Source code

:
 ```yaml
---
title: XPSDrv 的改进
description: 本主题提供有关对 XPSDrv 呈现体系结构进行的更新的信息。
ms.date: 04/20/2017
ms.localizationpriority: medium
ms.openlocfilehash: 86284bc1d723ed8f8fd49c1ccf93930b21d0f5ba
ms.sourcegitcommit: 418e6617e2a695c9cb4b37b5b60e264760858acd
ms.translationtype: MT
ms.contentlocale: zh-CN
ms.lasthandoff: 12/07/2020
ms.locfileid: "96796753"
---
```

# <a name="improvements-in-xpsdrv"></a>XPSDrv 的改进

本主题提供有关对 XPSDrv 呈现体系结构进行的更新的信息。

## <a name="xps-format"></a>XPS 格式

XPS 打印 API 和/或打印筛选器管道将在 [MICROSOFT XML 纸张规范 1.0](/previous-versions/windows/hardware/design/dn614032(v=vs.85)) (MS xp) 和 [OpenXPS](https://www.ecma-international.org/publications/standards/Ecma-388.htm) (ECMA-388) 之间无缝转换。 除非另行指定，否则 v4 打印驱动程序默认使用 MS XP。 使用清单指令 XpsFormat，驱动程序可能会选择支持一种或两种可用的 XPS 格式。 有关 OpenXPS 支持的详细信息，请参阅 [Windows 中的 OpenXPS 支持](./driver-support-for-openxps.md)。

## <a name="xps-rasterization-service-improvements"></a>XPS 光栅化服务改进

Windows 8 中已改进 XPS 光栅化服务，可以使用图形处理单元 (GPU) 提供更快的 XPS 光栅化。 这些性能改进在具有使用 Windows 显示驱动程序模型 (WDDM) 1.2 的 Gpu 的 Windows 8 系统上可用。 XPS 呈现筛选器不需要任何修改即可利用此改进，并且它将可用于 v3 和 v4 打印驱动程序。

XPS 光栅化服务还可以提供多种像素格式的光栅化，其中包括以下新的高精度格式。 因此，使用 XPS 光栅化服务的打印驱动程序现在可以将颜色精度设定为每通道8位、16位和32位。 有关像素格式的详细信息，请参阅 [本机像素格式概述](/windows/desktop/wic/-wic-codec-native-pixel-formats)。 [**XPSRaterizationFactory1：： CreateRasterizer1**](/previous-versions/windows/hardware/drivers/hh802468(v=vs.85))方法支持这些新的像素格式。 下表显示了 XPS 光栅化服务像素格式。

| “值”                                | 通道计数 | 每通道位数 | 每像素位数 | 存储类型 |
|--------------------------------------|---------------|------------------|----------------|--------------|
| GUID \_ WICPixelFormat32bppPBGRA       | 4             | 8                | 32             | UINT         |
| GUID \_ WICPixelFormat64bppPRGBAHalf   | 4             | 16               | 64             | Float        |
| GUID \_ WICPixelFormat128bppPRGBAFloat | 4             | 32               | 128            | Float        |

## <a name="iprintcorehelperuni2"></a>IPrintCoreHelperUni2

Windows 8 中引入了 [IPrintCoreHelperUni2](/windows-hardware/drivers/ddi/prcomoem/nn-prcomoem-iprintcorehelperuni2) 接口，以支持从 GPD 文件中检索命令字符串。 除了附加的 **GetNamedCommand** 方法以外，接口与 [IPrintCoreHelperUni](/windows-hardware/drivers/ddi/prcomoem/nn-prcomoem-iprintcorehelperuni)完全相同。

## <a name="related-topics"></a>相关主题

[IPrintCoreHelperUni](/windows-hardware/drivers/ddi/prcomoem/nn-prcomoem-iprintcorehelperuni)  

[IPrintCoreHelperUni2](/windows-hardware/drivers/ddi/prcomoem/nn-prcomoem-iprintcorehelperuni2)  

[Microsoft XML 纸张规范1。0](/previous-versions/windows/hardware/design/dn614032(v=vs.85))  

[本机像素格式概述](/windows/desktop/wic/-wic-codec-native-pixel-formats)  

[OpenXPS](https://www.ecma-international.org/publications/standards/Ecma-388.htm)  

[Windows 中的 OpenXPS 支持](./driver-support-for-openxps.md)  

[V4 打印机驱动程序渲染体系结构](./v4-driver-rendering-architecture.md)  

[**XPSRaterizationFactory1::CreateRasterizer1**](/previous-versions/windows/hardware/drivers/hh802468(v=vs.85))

::::::::::

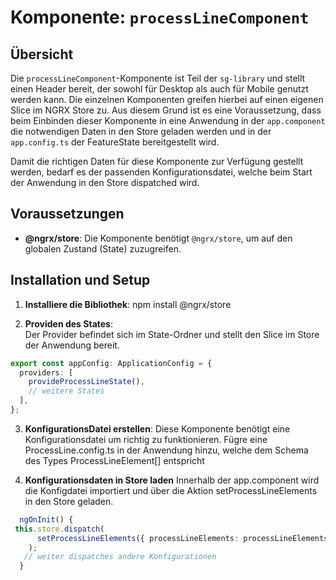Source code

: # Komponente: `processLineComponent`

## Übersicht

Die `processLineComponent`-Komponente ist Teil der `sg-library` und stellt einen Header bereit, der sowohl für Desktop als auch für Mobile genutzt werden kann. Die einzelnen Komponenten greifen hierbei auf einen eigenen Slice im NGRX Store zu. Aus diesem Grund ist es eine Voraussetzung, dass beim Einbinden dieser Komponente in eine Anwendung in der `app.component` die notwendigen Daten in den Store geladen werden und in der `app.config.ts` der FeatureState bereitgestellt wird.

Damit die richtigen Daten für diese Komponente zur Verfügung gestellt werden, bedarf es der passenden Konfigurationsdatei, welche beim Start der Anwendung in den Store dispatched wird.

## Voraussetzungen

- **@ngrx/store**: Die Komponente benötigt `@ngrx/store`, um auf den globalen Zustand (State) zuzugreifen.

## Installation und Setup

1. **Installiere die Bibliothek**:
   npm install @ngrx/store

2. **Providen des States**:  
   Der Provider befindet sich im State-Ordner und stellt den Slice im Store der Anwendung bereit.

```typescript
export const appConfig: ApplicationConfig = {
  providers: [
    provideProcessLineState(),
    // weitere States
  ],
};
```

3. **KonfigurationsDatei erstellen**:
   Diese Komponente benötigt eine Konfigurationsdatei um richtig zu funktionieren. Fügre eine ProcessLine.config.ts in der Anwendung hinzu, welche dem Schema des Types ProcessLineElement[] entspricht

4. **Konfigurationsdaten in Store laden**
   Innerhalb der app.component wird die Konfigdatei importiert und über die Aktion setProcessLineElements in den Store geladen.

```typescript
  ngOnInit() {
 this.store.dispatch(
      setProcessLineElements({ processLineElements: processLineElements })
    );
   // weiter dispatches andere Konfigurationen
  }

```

::::::::::

## Action item
Go through the records. Copy each line where "prcomoem" appears.

## Solution to this task
Windows 8 中引入了 [IPrintCoreHelperUni2](/windows-hardware/drivers/ddi/prcomoem/nn-prcomoem-iprintcorehelperuni2) 接口，以支持从 GPD 文件中检索命令字符串。 除了附加的 **GetNamedCommand** 方法以外，接口与 [IPrintCoreHelperUni](/windows-hardware/drivers/ddi/prcomoem/nn-prcomoem-iprintcorehelperuni)完全相同。
[IPrintCoreHelperUni](/windows-hardware/drivers/ddi/prcomoem/nn-prcomoem-iprintcorehelperuni)  
[IPrintCoreHelperUni2](/windows-hardware/drivers/ddi/prcomoem/nn-prcomoem-iprintcorehelperuni2)  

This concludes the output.